Obama’s campaign admitted it initially mis-categorized the purpose of an $832,598 payment for get-out-the-vote efforts to a consulting firm affiliated with ACORN, the community organizing group that became a top target for Republicans alleging voter fraud.
And FEC analysts over the course of the campaign have written more than a dozen letters to Obama singling out hundreds of contributors for whom the campaign either didn’t supply adequate information or from whom he accepted donations exceeding the $4,600 limit.
Spokesman LaBolt said the campaign has corrected errors as it was made aware of them. It's not at all unusual for the FEC to send many such letters – “requests for additional information” in agency parlance – to big-money campaigns. McCain’s campaign received at least a dozen, for instance.

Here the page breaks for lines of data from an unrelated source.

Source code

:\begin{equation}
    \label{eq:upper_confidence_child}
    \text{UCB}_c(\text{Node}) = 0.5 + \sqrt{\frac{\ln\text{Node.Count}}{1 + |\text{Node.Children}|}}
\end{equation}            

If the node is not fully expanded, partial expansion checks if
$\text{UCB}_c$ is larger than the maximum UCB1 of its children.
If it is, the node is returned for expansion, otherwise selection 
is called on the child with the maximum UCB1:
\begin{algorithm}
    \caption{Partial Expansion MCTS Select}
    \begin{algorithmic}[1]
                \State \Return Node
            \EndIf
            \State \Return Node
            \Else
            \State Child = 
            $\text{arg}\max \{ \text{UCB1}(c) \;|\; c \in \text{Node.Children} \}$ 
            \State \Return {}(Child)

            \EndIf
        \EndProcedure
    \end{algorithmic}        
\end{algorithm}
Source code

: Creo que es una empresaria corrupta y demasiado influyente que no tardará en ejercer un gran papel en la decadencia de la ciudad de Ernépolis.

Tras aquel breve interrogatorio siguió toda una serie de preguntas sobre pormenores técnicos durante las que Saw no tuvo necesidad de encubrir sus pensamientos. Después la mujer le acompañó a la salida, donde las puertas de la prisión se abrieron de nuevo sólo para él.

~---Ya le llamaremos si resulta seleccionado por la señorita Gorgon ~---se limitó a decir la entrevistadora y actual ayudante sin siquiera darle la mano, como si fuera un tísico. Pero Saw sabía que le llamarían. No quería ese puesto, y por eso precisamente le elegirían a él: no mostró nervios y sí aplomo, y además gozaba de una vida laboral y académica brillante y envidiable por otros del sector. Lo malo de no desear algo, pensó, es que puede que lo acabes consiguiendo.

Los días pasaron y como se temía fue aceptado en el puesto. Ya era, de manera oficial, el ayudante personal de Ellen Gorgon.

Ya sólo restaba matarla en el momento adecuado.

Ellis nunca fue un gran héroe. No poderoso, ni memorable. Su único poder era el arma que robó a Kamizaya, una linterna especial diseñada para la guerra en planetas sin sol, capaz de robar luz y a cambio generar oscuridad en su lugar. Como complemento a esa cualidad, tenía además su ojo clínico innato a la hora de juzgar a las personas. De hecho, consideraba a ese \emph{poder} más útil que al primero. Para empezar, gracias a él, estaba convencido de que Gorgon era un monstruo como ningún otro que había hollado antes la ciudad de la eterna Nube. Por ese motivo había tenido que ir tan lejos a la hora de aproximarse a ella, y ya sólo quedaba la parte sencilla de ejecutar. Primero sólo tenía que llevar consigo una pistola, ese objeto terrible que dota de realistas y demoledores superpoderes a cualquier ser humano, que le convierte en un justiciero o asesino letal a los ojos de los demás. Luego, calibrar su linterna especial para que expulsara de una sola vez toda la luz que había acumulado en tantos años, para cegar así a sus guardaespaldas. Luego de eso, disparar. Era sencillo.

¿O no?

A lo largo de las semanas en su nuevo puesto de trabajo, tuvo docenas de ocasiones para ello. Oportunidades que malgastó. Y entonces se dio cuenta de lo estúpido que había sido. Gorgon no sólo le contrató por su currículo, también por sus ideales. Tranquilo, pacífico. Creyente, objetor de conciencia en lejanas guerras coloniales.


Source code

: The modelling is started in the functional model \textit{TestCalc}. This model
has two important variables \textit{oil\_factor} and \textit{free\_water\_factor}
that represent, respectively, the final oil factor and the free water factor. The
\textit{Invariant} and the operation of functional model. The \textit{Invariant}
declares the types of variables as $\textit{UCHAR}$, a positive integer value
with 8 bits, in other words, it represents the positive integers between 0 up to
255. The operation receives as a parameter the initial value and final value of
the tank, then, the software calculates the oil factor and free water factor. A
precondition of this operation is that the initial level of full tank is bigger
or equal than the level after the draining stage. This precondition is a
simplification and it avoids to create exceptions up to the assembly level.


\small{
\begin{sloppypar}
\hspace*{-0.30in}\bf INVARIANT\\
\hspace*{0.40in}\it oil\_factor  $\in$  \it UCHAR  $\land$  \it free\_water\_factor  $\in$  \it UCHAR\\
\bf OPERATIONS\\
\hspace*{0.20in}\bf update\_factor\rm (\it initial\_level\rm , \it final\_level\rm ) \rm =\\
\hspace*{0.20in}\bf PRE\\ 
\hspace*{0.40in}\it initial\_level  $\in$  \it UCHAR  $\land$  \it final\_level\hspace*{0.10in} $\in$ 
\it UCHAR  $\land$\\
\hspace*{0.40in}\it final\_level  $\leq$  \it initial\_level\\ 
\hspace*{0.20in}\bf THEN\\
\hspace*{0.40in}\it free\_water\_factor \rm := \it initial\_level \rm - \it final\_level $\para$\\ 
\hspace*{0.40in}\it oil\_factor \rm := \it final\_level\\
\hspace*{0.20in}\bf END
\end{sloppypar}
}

But the media – first conservative outlets then mainstream publications – seized on the FEC letters to Obama, singling out donations from apparently fictitious donors as well as from foreign addresses - which are permitted as long as the donors are U.S. citizens. Allegations that the Obama campaign was willfully allowing foreign donations and excessive donations blossomed in the conservative blogosphere and prompted the Republican National Committee to file an FEC complaint.
Seizing on Obama’s reversal on a pledge to accept public financing if his Republican opponent agreed to do the same, as well as his campaign’s refusal to voluntarily release the names, addresses and employers of donors who gave less than $200 each – a group that accounted for about half of the more than $600 million that the campaign had raised through the end of September – the RNC asked the FEC “to immediately conduct a full audit” of all of Obama’s contributions.
It’s very rare for a complaint to trigger an audit, campaign finance insiders say.
And ironically, the historic volume of Obama’s small contributions, which may have made it tough for the campaign to weed out problem donations, may also help spare Obama an audit.
That’s because the byzantine formula the FEC staff uses to determine whether a campaign has engaged in “substantial” violations of federal election rules – the trigger to recommend an audit to commissioners – takes into account the size of the campaign’s coffers, according to David Mason, who served as a Republican appointee to the FEC until this year.
“So if a House campaign makes a $100,000 error, that’s huge and they’re likely to get audited,” he said. “If a campaign the size of the Obama campaign has a $100,000 error, then maybe not. It would depend on what the error is, obviously,” he said, explaining that mere accounting snafus are unlikely to prompt an audit. More serious and systemic problems, such as illegal contributions, result in campaigns getting tagged with more “audit points,” Mason explained. “If you get enough audit points, you get audited,” he said, adding “nobody outside the commission would know how many audit points the Obama campaign has.”
Mary Brandenberger, an FEC spokeswoman, declined to comment on the likelihood of an Obama audit. But she explained that if campaigns adequately answer the agency’s requests for information, it’s less likely they’ll be recommended for an audit.
Even if Obama’s campaign reached the audit recommendation trigger point, it’d be tough to muster the majority commission vote necessary to initiate the audit. That’s because the FEC is comprised of three Democratic commissioners and three Republicans and, as such, is prone to deadlock on partisan issues.